Major retailers like Wal-Mart, Tesco and Carrefour will now be able to invest in Indian retail - albeit with a number of conditions

An executive decision by India's cabinet to ease laws on foreign direct investment (FDI) in the country's retail market was met with opposition from large sections of the parliament.

Under the decision, announced yesterday (24 November), foreign companies can now own 51% of multi-brand retail stores. Previously, major retailers like Wal-Mart Stores, Tesco and Metro could only sell wholesale in India.

However, opposition groups, and even some key government allies, were furious at the decision, claiming it will force smaller retailers out of business and hit prices paid to farmers. As the ruling was made by the cabinet, it did not to go to a parliamentary vote.

In a press conference yesterday, commerce minister Anand Sharma said 10m jobs will be created over the next three years and prices will be reduced as a result of the reforms.

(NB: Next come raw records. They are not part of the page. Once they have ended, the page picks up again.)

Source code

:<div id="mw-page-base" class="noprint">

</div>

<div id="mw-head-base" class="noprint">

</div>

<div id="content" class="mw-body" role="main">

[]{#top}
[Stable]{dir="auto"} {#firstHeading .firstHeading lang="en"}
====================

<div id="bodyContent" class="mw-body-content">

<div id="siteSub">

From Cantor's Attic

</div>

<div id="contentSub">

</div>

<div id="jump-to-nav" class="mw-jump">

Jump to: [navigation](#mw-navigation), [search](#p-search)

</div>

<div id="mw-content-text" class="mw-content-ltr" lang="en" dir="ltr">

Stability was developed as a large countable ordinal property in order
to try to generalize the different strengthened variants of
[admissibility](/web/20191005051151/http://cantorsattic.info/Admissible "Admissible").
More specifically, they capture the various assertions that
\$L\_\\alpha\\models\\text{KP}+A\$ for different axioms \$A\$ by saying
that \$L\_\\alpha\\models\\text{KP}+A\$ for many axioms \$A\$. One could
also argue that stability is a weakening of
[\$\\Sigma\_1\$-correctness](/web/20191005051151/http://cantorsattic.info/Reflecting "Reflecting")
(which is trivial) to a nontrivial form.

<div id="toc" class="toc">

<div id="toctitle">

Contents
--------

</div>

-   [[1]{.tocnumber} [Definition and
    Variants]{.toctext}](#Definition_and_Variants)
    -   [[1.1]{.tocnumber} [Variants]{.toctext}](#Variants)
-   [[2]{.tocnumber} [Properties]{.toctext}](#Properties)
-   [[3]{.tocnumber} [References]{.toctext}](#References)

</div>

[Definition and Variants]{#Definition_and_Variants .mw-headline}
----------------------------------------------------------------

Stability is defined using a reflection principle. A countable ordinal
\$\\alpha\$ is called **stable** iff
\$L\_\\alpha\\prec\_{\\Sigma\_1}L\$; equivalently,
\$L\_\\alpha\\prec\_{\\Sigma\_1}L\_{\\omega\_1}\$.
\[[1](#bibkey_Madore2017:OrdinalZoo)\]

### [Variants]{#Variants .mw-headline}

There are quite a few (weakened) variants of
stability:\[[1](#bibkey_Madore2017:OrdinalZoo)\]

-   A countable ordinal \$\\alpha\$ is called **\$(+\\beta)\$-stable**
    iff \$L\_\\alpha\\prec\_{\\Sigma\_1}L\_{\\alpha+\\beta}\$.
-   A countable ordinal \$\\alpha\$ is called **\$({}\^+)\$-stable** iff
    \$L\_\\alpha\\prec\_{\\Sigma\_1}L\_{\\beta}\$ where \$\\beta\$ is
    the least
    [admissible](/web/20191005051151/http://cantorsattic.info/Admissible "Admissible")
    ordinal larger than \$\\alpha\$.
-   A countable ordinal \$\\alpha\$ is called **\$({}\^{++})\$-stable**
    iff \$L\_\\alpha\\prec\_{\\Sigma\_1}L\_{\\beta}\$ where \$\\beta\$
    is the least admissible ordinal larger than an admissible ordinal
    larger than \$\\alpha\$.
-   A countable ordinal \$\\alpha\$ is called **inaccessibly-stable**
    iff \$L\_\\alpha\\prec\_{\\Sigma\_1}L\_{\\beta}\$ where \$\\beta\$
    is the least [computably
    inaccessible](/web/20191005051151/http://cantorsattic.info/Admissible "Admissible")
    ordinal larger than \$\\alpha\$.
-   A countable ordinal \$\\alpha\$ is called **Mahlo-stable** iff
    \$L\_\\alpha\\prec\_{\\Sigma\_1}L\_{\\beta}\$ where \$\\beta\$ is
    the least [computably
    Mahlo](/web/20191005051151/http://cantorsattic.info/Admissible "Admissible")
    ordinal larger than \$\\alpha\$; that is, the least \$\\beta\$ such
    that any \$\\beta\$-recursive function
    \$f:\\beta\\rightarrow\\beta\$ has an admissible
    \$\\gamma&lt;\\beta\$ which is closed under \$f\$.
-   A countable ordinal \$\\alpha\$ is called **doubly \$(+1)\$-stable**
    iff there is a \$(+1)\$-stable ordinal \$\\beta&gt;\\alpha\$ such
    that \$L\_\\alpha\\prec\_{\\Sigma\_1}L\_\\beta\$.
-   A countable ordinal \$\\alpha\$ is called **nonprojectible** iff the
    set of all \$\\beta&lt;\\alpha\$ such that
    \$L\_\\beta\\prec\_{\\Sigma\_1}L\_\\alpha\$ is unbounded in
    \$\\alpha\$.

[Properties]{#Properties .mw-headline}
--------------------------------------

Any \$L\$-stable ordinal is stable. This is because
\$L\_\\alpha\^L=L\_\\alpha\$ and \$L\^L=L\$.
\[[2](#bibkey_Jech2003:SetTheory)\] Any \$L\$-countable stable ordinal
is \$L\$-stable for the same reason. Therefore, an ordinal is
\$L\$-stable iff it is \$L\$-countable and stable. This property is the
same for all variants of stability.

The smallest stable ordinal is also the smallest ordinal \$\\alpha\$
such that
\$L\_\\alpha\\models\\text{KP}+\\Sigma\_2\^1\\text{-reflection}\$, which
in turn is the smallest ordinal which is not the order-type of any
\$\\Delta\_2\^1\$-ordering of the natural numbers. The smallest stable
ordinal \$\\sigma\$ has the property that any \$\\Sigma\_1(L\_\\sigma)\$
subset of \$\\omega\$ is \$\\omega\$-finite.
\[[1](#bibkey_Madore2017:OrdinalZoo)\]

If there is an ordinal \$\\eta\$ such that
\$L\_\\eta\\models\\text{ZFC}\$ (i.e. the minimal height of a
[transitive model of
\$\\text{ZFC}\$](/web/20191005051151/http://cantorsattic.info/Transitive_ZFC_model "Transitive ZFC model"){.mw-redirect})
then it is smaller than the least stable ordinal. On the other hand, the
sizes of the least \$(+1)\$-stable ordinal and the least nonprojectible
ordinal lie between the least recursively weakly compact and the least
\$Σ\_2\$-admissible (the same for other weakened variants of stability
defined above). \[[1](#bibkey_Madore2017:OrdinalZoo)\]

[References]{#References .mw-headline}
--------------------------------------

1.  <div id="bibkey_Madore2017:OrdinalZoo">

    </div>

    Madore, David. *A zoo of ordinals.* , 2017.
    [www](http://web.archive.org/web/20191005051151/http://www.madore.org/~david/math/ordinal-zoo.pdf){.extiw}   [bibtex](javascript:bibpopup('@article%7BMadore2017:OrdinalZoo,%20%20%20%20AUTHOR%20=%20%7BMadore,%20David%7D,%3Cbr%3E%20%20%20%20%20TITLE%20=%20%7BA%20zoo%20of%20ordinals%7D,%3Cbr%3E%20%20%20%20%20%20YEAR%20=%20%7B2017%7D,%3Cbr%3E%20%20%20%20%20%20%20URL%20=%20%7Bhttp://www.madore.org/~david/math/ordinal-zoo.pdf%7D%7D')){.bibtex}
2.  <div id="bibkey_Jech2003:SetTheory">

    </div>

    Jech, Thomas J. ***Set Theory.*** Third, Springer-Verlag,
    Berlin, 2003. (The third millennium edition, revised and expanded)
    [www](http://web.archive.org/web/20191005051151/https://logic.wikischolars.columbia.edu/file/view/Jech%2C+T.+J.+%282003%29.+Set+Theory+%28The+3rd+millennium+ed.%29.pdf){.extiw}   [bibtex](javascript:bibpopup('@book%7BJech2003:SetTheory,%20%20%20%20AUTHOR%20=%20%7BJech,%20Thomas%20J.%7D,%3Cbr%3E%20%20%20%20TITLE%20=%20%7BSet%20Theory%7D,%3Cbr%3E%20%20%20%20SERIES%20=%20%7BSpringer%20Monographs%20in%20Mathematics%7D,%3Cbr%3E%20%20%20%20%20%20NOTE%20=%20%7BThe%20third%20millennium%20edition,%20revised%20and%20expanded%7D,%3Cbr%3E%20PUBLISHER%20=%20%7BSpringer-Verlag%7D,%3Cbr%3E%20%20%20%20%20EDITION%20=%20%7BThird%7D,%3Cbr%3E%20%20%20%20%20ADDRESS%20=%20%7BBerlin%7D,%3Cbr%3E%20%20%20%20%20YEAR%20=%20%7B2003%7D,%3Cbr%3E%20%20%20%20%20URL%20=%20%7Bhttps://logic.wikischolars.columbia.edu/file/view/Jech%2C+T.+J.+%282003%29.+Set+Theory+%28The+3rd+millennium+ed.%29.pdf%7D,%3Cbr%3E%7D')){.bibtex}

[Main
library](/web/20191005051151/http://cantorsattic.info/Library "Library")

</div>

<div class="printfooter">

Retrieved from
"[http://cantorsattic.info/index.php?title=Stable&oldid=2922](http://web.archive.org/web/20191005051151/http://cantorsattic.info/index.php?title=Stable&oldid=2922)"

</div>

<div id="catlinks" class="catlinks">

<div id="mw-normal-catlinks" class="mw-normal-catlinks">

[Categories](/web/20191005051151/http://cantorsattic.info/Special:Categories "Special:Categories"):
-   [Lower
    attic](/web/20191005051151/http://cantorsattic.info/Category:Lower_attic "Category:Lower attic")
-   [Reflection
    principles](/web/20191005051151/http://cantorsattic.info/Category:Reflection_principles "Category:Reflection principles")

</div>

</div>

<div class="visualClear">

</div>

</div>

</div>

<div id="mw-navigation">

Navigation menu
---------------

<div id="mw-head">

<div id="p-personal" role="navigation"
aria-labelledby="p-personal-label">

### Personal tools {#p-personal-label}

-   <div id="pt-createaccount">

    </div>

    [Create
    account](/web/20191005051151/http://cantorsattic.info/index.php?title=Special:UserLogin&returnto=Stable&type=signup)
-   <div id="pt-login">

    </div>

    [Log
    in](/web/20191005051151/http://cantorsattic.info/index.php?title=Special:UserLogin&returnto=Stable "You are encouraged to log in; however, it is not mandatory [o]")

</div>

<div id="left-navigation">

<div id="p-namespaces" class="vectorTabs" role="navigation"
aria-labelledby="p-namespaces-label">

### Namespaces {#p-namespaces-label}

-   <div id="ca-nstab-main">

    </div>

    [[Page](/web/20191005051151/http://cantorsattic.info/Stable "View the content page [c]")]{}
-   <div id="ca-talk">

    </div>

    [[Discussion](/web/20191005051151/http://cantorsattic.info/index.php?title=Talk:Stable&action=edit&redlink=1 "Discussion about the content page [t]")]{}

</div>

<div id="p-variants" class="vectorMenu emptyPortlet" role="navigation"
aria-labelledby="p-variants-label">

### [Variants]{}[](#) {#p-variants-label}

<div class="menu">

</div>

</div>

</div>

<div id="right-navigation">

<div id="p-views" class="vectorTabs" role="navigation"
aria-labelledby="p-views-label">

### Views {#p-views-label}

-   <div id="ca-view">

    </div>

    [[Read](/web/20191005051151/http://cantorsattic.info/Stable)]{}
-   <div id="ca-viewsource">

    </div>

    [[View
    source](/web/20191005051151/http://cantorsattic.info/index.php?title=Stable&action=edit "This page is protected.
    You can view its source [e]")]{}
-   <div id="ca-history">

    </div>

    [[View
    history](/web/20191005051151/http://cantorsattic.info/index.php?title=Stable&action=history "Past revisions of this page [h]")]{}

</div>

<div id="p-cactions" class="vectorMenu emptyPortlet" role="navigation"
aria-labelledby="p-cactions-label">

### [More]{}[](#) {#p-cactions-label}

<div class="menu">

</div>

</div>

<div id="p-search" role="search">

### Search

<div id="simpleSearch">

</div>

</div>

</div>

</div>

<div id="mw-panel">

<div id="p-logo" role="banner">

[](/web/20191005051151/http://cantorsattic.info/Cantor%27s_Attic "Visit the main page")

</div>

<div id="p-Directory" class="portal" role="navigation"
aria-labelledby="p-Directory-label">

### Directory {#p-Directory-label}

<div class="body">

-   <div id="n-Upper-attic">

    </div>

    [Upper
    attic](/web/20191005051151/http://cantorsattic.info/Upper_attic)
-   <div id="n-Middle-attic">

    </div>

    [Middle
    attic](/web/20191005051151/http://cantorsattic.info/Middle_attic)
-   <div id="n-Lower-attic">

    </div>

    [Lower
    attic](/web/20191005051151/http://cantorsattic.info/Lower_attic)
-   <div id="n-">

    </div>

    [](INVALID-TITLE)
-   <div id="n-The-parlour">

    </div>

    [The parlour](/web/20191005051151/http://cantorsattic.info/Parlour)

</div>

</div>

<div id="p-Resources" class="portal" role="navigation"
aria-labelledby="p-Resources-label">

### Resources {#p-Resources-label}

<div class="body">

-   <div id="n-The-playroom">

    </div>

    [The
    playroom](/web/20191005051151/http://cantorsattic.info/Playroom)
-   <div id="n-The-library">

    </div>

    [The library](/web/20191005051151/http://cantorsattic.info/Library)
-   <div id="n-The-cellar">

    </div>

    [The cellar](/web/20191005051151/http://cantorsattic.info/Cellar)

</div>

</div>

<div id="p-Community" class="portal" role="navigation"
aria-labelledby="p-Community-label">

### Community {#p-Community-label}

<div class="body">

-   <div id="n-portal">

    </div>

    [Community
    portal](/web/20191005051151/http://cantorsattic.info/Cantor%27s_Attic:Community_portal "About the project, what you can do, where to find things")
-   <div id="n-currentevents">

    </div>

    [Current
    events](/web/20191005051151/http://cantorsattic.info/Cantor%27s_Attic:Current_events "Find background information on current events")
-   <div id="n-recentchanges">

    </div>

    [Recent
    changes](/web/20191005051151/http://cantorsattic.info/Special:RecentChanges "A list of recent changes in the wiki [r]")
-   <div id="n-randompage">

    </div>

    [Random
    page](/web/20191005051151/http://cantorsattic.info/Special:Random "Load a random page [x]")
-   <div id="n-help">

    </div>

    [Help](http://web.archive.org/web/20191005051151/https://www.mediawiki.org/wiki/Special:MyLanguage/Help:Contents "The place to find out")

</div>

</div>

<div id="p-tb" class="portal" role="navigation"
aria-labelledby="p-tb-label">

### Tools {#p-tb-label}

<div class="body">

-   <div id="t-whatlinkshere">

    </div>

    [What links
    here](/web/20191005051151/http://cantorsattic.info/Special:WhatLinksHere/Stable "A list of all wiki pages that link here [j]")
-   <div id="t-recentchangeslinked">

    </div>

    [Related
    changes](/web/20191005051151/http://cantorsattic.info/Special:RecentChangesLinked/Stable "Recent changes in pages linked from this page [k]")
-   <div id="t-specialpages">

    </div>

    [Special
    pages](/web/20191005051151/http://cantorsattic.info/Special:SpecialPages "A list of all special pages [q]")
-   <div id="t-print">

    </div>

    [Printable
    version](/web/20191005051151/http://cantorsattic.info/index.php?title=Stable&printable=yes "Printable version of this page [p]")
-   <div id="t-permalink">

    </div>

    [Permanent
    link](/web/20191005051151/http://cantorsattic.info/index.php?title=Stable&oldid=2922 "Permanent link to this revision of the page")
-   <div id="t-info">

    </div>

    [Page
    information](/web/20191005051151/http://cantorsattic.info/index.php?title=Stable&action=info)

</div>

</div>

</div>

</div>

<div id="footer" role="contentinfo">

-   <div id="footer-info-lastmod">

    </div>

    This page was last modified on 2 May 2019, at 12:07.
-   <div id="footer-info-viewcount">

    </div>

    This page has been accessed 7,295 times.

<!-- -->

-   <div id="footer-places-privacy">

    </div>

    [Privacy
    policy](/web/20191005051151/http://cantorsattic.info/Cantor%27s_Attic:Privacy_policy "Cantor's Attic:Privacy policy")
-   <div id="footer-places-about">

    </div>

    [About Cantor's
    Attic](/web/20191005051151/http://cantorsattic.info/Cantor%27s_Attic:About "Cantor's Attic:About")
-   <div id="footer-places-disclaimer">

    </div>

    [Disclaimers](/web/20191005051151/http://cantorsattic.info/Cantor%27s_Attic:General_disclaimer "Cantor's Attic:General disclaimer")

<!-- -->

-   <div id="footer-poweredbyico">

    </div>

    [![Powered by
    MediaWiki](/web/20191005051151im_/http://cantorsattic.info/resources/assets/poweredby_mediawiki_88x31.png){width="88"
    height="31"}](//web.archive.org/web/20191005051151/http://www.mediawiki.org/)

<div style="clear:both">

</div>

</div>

The legislation contained a number of conditions for foreign retailers that invest in India. They must invest at least US$100m, half of which must be spent on infrastructure. Companies will also be forced to buy 30% of produce from small and medium enterprises and are only able to establish stores in cities with a population of one million people or more.

As India is a federal country, individual states will have to give their consent to allow foreign companies to open stores, which may prove a problem for states controlled by parties opposing FDI.